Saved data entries
*** Block opens ***

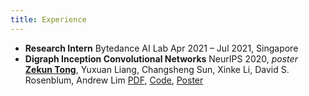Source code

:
 ```yaml
---
title: Experience
---
```

- **Research Intern**
    Bytedance AI Lab
    Apr 2021 – Jul 2021, Singapore
- **Digraph Inception Convolutional Networks**
    NeurIPS 2020, *poster*
    <u>**Zekun Tong**</u>, Yuxuan Liang, Changsheng Sun, Xinke Li, David S. Rosenblum, Andrew Lim
    [PDF](/attaches/digcn_nips.pdf), [Code](https://github.com/flyingtango/DiGCN), [Poster](/attaches/digcn_poster.pdf)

*** Block closes ***

#### [WHAT THE TASK ASKS]
Leave the pictures out and write out every entry exactly as given.

#### [RESPONSE BELOW]
Source code

:
 ```yaml
---
title: Experience
---
```

- **Research Intern**
    Bytedance AI Lab
    Apr 2021 – Jul 2021, Singapore
- **Digraph Inception Convolutional Networks**
    NeurIPS 2020, *poster*
    <u>**Zekun Tong**</u>, Yuxuan Liang, Changsheng Sun, Xinke Li, David S. Rosenblum, Andrew Lim
    [PDF](/attaches/digcn_nips.pdf), [Code](https://github.com/flyingtango/DiGCN), [Poster](/attaches/digcn_poster.pdf)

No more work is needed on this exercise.